“JIKA seorang istri melakukan shalat lima
waktu, puasa di bulan ramadhan, memelihara kemaluannya dan menaati
suaminya, niscaya dia akan memasuki surga Tuhannya,” demikian hadits
Shalallaahu 'Alaihi Wasallam (صلى الله عليه و سلم) yang diriwayatkan oleh Imam Ahmad.
Bahkan dalam hadits lain disebutkan, “Jika aku boleh menyuruh seseorang
untuk sujud kepada orang lain, tentu aku akan menyuruh seorang istri
untuk sujud kepada suaminya.” (HR. Ahmad, At-Tirmidzi dan Ibnu Majah).
Nabi Shallallahu Alaihi wa Sallam, “Tidak ada ketaatan kepada makhluk
dalam hal bermaksiat kepada Khalik (Sang Pencipta).” (HR. Ahmad).
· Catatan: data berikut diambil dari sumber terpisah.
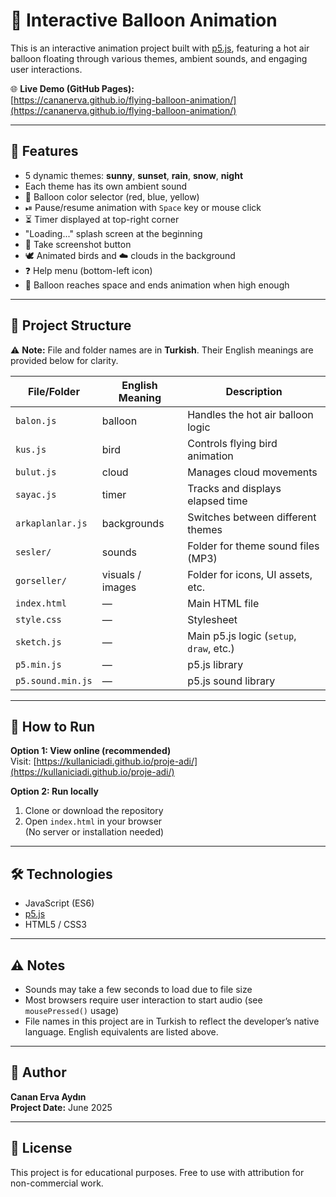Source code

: # 🎈 Interactive Balloon Animation

This is an interactive animation project built with [p5.js](https://p5js.org/), featuring a hot air balloon floating through various themes, ambient sounds, and engaging user interactions.

🌐 **Live Demo (GitHub Pages):**  
[https://cananerva.github.io/flying-balloon-animation/](https://cananerva.github.io/flying-balloon-animation/)


---

## 🌟 Features

- 5 dynamic themes: **sunny**, **sunset**, **rain**, **snow**, **night**
- Each theme has its own ambient sound
- 🎨 Balloon color selector (red, blue, yellow)
- ⏯ Pause/resume animation with `Space` key or mouse click
- ⏳ Timer displayed at top-right corner
- "Loading..." splash screen at the beginning
- 📸 Take screenshot button
- 🕊 Animated birds and ☁ clouds in the background
- ❓ Help menu (bottom-left icon)
- 🚀 Balloon reaches space and ends animation when high enough

---

## 📁 Project Structure

⚠️ **Note:** File and folder names are in **Turkish**. Their English meanings are provided below for clarity.

| File/Folder          | English Meaning      | Description                              |
|----------------------|----------------------|------------------------------------------|
| `balon.js`           | balloon              | Handles the hot air balloon logic        |
| `kus.js`             | bird                 | Controls flying bird animation           |
| `bulut.js`           | cloud                | Manages cloud movements                  |
| `sayac.js`           | timer                | Tracks and displays elapsed time         |
| `arkaplanlar.js`     | backgrounds          | Switches between different themes        |
| `sesler/`            | sounds               | Folder for theme sound files (MP3)       |
| `gorseller/`         | visuals / images     | Folder for icons, UI assets, etc.        |
| `index.html`         | —                    | Main HTML file                           |
| `style.css`          | —                    | Stylesheet                               |
| `sketch.js`          | —                    | Main p5.js logic (`setup`, `draw`, etc.) |
| `p5.min.js`          | —                    | p5.js library                            |
| `p5.sound.min.js`    | —                    | p5.js sound library                      |

---

## 🚀 How to Run

**Option 1: View online (recommended)**  
Visit: [https://kullaniciadi.github.io/proje-adi/](https://kullaniciadi.github.io/proje-adi/)

**Option 2: Run locally**  
1. Clone or download the repository  
2. Open `index.html` in your browser  
(No server or installation needed)

---

## 🛠️ Technologies

- JavaScript (ES6)
- [p5.js](https://p5js.org/)
- HTML5 / CSS3

---

## ⚠ Notes

- Sounds may take a few seconds to load due to file size
- Most browsers require user interaction to start audio (see `mousePressed()` usage)
- File names in this project are in Turkish to reflect the developer’s native language. English equivalents are listed above.

---

## 👤 Author

**Canan Erva Aydın**  
**Project Date:** June 2025

---

## 📄 License

This project is for educational purposes. Free to use with attribution for non-commercial work.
Syariat Islam telah mengatur hak suami terhadap istri dengan cara
menaatinya (selama ia tidak keluar dari Syariat dan hukum Allah). Istri
harus menaati suami dalam segala hal yang tidak berbau maksiat, berusaha
memenuhi segala kebutuhannya sehingga membuat suami ridha kepadanya.
Bagai aktivis perempuan di mana ia telah terpenjara oleh kampanye Barat
tentang “kesetaraan”, hadits ini pasti merisaukan. Sebab, baginya,
ketaatan pada suami hanya akan membuatnya menjadi “sub-ordinasi” kaum
pria.
Hanya orang-orang yang rela dan ridho melaksakan perintah
Allah Subhanahu Wata’ala, yang di dadanya dipenuhi nikmat Iman dan
Islam saja yang mampu mentaati perintah suaminya.
Ia rela
menjauhi sesuatu, jika suami melarangnya. Ia berlapang dada jika suami
menasihatinya. Bahkan ia rela tidak menerima tamu pria –baik kerabat
jauh sekalipun-- ketika suami bepergian atau berada di luar rumah.
Rasulullah Shalallaahu 'Alaihi Wasallam (صلى الله عليه و سلم)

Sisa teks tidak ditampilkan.